Katharina Janus, Volker E. Amelung, Laurence C. Baker, Michael Gaitanides, Friedrich W. Schwartz, and Thomas G. Rundall
Both the United States and Germany face problems in maintaining their physician workforce. The authors of this Commonwealth Fund–supported study examined U.S. and German physicians’ job satisfaction through a self-administered questionnaire targeting physicians practicing in academic medical centers.
German physicians were less satisfied than their U.S. counterparts: half (51%) of German physicians were “rather satisfied” and nearly 16 percent were “very satisfied” with their work in general, compared with 29 percent and 56 percent of U.S. physicians, respectively.
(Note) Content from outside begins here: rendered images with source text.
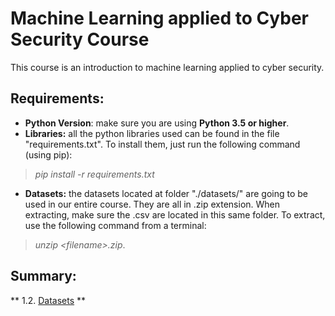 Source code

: # Machine Learning applied to Cyber Security Course

This course is an introduction to machine learning applied to cyber security.

## Requirements:

* **Python Version**: make sure you are using **Python 3.5 or higher**.
* **Libraries:** all the python libraries used can be found in the file "requirements.txt". To install them, just run the following command (using pip): 
> *pip install -r requirements.txt*
* **Datasets:** the datasets located at folder "./datasets/" are going to be used in our entire course. They are all in .zip extension. When extracting, make sure the .csv are located in this same folder. To extract, use the following command from a terminal: 
> *unzip \<filename\>.zip*.

## Summary: 

** 1.2. [Datasets](12_datasets.ipynb) **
German physicians were also more likely to say their job satisfaction had declined over the previous six months.
In both countries, participation in decision-making was an important factor in job satisfaction. Financial incentives were on the list of concerns named by physicians in both countries, but nonmonetary factors were also important. German physicians were most dissatisfied with the hierarchical structure in academic medical centers, while U.S. physicians were more concerned with collaboration with their colleagues and managers.
Given financial and other constraints, the authors conclude that health care policymakers and managers should use a "human resource management perspective" to deploy monetary and nonmonetary incentives to motivate physicians. For example, involving physicians in collaborative working relationships and using well-trained support staff and health information technology to reduce their time burdens could help improve job satisfaction.